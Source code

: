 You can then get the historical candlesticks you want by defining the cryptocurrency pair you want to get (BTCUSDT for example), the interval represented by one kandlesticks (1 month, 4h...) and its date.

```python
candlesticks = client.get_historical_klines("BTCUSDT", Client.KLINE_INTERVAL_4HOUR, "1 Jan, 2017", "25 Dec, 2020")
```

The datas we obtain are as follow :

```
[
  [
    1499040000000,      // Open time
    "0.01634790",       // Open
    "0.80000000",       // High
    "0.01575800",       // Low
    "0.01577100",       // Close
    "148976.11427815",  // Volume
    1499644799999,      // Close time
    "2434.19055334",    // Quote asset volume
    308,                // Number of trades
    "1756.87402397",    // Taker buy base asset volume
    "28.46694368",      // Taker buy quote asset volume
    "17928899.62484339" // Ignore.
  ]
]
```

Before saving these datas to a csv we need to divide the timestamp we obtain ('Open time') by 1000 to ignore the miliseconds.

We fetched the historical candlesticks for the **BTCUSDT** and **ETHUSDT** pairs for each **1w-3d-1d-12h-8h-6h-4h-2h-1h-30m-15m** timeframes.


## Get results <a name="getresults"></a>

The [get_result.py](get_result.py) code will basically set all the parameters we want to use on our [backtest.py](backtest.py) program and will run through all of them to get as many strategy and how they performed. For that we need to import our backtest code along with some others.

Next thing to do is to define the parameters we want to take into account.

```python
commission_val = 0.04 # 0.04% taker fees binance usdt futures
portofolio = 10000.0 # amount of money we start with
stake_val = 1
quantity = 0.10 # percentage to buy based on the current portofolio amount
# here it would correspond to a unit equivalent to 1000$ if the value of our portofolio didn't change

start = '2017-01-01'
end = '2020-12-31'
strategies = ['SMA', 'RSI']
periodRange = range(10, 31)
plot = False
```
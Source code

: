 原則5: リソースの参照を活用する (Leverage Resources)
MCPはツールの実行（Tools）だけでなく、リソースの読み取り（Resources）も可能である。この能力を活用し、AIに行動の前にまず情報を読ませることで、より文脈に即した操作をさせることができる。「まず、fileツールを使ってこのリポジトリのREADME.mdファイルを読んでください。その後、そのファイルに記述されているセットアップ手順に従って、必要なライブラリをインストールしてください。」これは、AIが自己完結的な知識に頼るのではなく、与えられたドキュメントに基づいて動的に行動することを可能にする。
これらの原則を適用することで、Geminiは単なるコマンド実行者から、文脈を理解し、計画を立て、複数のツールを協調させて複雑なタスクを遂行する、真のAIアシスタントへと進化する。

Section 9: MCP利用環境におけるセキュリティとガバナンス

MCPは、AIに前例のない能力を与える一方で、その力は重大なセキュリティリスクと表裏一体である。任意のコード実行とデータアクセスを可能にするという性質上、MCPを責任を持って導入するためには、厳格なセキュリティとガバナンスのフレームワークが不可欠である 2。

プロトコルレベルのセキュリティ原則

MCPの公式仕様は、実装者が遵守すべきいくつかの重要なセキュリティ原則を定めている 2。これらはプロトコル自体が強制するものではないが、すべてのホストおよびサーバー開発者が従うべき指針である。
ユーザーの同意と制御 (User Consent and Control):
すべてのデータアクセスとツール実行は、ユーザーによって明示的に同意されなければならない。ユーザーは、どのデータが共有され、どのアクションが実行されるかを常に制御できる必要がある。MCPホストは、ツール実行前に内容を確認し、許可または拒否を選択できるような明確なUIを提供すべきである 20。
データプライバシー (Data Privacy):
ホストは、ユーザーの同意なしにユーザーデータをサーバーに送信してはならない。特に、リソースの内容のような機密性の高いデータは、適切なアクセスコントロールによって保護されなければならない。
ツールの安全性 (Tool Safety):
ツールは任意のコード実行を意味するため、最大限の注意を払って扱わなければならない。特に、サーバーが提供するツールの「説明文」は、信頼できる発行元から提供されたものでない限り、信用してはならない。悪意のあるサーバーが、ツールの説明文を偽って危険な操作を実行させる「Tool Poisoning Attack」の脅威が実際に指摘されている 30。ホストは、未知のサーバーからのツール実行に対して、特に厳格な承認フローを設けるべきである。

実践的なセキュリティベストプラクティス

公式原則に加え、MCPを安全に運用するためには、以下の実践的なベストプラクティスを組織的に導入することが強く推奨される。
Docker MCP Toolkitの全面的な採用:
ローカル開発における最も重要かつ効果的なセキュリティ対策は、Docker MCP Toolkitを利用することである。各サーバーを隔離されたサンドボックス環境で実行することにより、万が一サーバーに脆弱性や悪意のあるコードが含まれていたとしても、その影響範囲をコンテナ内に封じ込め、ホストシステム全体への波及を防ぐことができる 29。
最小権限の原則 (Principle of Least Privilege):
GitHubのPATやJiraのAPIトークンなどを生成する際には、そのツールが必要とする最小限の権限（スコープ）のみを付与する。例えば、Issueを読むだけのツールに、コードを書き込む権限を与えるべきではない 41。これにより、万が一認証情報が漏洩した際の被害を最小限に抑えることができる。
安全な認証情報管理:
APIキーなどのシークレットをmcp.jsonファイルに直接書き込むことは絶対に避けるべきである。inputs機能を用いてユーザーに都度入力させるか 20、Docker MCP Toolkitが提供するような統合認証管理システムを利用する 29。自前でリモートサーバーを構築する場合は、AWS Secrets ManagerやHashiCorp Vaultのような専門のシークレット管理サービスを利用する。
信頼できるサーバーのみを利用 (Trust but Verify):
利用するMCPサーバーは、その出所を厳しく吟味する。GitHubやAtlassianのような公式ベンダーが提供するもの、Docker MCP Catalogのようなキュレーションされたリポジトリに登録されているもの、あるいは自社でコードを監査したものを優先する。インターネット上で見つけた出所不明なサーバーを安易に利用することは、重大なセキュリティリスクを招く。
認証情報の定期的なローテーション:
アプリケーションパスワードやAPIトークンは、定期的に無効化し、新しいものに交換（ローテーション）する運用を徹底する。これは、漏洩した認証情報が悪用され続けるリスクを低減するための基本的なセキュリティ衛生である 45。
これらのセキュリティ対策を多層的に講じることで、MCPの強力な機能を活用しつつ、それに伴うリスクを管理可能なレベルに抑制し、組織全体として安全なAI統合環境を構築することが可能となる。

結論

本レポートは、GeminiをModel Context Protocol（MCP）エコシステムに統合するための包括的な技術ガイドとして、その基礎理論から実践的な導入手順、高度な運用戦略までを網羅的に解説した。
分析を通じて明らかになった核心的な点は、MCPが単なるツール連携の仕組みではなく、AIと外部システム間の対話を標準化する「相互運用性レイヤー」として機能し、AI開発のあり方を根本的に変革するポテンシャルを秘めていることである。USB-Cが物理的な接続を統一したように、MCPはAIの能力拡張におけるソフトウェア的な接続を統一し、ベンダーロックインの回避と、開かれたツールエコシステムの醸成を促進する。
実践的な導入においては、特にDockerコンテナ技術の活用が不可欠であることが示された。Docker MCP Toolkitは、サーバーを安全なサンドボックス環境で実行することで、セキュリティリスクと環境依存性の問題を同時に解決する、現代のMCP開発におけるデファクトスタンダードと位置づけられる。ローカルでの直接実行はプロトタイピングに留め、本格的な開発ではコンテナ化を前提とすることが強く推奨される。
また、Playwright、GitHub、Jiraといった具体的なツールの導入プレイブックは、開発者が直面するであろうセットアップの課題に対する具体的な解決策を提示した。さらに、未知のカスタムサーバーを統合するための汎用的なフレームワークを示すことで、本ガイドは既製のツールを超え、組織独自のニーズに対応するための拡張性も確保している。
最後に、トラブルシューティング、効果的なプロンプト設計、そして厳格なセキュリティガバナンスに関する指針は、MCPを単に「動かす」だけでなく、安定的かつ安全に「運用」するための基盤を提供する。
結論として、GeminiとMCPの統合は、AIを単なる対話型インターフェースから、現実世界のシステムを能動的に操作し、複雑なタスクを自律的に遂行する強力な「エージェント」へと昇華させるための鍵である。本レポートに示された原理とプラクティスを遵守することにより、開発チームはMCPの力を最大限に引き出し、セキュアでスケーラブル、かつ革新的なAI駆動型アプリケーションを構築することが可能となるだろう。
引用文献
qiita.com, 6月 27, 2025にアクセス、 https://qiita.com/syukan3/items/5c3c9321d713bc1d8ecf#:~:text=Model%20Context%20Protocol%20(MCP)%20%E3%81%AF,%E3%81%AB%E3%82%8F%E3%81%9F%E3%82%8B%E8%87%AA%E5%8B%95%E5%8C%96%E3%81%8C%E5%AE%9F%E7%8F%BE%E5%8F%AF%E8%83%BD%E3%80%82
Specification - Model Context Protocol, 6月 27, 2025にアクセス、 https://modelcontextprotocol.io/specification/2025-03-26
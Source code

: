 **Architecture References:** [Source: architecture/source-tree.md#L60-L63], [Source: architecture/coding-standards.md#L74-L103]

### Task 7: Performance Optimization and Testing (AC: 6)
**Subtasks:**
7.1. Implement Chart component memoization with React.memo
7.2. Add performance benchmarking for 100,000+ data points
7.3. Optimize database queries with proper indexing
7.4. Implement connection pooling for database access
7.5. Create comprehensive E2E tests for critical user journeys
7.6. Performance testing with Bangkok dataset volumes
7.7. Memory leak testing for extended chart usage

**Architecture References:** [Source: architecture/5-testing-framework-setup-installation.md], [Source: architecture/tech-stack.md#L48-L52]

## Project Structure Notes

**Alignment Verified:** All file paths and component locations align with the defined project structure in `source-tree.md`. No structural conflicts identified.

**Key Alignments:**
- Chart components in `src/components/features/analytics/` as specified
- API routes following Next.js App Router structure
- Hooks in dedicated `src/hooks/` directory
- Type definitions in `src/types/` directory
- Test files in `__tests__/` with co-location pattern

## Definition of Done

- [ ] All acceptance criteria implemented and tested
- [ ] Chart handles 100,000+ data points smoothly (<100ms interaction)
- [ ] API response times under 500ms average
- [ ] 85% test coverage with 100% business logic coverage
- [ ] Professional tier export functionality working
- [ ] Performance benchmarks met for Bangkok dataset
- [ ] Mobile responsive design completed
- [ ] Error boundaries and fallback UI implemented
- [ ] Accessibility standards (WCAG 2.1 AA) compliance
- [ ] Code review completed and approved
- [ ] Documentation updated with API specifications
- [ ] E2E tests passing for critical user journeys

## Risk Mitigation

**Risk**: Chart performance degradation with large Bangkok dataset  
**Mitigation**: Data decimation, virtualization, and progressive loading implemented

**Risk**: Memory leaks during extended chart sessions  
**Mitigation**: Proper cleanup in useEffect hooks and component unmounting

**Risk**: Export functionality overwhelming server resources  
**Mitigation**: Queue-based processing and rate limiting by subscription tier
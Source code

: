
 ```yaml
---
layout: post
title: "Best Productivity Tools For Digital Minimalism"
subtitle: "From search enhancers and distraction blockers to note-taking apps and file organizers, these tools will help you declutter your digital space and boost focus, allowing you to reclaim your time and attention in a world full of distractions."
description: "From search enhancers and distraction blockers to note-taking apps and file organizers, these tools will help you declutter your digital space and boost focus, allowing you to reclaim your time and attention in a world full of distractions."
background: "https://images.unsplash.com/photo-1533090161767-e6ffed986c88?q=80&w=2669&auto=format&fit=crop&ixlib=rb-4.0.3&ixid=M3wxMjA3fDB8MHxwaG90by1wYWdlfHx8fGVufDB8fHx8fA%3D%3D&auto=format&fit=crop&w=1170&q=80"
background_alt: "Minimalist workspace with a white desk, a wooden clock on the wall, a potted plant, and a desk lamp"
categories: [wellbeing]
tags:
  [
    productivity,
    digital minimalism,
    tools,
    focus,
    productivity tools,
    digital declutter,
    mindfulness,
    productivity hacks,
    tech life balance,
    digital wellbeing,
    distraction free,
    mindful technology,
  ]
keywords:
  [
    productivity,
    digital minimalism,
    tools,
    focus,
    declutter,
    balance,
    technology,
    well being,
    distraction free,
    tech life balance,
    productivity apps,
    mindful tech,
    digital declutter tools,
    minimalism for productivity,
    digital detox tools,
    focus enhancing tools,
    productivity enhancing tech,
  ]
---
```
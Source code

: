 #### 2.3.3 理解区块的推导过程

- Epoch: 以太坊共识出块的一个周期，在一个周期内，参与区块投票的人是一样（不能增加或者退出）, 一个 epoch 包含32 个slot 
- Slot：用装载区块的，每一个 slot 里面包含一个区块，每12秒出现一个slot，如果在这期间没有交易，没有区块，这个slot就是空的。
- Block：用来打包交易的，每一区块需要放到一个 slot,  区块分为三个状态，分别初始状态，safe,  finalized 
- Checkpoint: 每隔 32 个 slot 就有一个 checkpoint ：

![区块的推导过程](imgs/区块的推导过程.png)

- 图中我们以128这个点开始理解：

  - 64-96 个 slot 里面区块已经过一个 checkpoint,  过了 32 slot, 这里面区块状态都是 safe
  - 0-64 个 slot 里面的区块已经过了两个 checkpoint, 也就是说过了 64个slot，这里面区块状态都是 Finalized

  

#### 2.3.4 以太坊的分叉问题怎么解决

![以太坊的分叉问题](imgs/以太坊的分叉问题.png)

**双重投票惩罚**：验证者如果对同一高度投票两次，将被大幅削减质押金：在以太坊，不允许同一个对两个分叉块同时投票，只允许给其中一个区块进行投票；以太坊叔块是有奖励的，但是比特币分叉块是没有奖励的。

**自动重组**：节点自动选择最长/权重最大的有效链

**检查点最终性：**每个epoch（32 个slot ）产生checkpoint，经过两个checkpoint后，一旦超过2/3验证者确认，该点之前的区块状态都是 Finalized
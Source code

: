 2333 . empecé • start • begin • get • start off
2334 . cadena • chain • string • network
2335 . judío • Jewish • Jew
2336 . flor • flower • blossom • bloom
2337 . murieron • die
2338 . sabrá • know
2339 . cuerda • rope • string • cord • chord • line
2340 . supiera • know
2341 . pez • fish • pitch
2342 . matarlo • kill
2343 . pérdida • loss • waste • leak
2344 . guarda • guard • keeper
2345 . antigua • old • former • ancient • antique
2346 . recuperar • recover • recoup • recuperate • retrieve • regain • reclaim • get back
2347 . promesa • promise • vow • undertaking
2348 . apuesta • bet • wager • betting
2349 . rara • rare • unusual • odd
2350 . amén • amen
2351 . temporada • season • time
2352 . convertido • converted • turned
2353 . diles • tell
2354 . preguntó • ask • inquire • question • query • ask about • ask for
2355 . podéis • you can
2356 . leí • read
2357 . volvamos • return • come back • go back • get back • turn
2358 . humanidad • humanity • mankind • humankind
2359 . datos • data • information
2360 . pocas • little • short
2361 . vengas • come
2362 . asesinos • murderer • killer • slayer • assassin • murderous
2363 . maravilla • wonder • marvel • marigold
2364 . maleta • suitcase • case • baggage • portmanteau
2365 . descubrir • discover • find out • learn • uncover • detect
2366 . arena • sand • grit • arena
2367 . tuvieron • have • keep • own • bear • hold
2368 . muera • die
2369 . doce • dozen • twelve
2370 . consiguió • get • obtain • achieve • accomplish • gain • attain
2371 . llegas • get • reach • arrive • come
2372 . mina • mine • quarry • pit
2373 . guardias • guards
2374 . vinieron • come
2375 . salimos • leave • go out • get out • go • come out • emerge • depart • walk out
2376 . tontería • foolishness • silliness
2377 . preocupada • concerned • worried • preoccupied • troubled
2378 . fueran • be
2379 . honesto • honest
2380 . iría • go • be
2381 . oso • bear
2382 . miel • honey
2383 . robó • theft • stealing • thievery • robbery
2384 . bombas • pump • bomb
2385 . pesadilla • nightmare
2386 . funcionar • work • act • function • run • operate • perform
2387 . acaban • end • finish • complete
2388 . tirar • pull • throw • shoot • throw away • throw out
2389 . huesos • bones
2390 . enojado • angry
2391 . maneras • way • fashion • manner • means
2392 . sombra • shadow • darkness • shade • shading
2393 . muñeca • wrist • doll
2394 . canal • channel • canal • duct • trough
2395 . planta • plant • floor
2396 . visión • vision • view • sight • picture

» **Task brief**: Repeat the entries above verbatim, but only from the line that has "信頼できるサーバーのみを利用 (Trust but" down to the line that has "7.4. Implement connection", inclusive.

» **Exercise response**:
信頼できるサーバーのみを利用 (Trust but Verify):
利用するMCPサーバーは、その出所を厳しく吟味する。GitHubやAtlassianのような公式ベンダーが提供するもの、Docker MCP Catalogのようなキュレーションされたリポジトリに登録されているもの、あるいは自社でコードを監査したものを優先する。インターネット上で見つけた出所不明なサーバーを安易に利用することは、重大なセキュリティリスクを招く。
認証情報の定期的なローテーション:
アプリケーションパスワードやAPIトークンは、定期的に無効化し、新しいものに交換（ローテーション）する運用を徹底する。これは、漏洩した認証情報が悪用され続けるリスクを低減するための基本的なセキュリティ衛生である 45。
これらのセキュリティ対策を多層的に講じることで、MCPの強力な機能を活用しつつ、それに伴うリスクを管理可能なレベルに抑制し、組織全体として安全なAI統合環境を構築することが可能となる。

結論

本レポートは、GeminiをModel Context Protocol（MCP）エコシステムに統合するための包括的な技術ガイドとして、その基礎理論から実践的な導入手順、高度な運用戦略までを網羅的に解説した。
分析を通じて明らかになった核心的な点は、MCPが単なるツール連携の仕組みではなく、AIと外部システム間の対話を標準化する「相互運用性レイヤー」として機能し、AI開発のあり方を根本的に変革するポテンシャルを秘めていることである。USB-Cが物理的な接続を統一したように、MCPはAIの能力拡張におけるソフトウェア的な接続を統一し、ベンダーロックインの回避と、開かれたツールエコシステムの醸成を促進する。
実践的な導入においては、特にDockerコンテナ技術の活用が不可欠であることが示された。Docker MCP Toolkitは、サーバーを安全なサンドボックス環境で実行することで、セキュリティリスクと環境依存性の問題を同時に解決する、現代のMCP開発におけるデファクトスタンダードと位置づけられる。ローカルでの直接実行はプロトタイピングに留め、本格的な開発ではコンテナ化を前提とすることが強く推奨される。
また、Playwright、GitHub、Jiraといった具体的なツールの導入プレイブックは、開発者が直面するであろうセットアップの課題に対する具体的な解決策を提示した。さらに、未知のカスタムサーバーを統合するための汎用的なフレームワークを示すことで、本ガイドは既製のツールを超え、組織独自のニーズに対応するための拡張性も確保している。
最後に、トラブルシューティング、効果的なプロンプト設計、そして厳格なセキュリティガバナンスに関する指針は、MCPを単に「動かす」だけでなく、安定的かつ安全に「運用」するための基盤を提供する。
結論として、GeminiとMCPの統合は、AIを単なる対話型インターフェースから、現実世界のシステムを能動的に操作し、複雑なタスクを自律的に遂行する強力な「エージェント」へと昇華させるための鍵である。本レポートに示された原理とプラクティスを遵守することにより、開発チームはMCPの力を最大限に引き出し、セキュアでスケーラブル、かつ革新的なAI駆動型アプリケーションを構築することが可能となるだろう。
引用文献
qiita.com, 6月 27, 2025にアクセス、 https://qiita.com/syukan3/items/5c3c9321d713bc1d8ecf#:~:text=Model%20Context%20Protocol%20(MCP)%20%E3%81%AF,%E3%81%AB%E3%82%8F%E3%81%9F%E3%82%8B%E8%87%AA%E5%8B%95%E5%8C%96%E3%81%8C%E5%AE%9F%E7%8F%BE%E5%8F%AF%E8%83%BD%E3%80%82
Specification - Model Context Protocol, 6月 27, 2025にアクセス、 https://modelcontextprotocol.io/specification/2025-03-26
Source code

: **Architecture References:** [Source: architecture/source-tree.md#L60-L63], [Source: architecture/coding-standards.md#L74-L103]

### Task 7: Performance Optimization and Testing (AC: 6)
**Subtasks:**
7.1. Implement Chart component memoization with React.memo
7.2. Add performance benchmarking for 100,000+ data points
7.3. Optimize database queries with proper indexing
7.4. Implement connection pooling for database access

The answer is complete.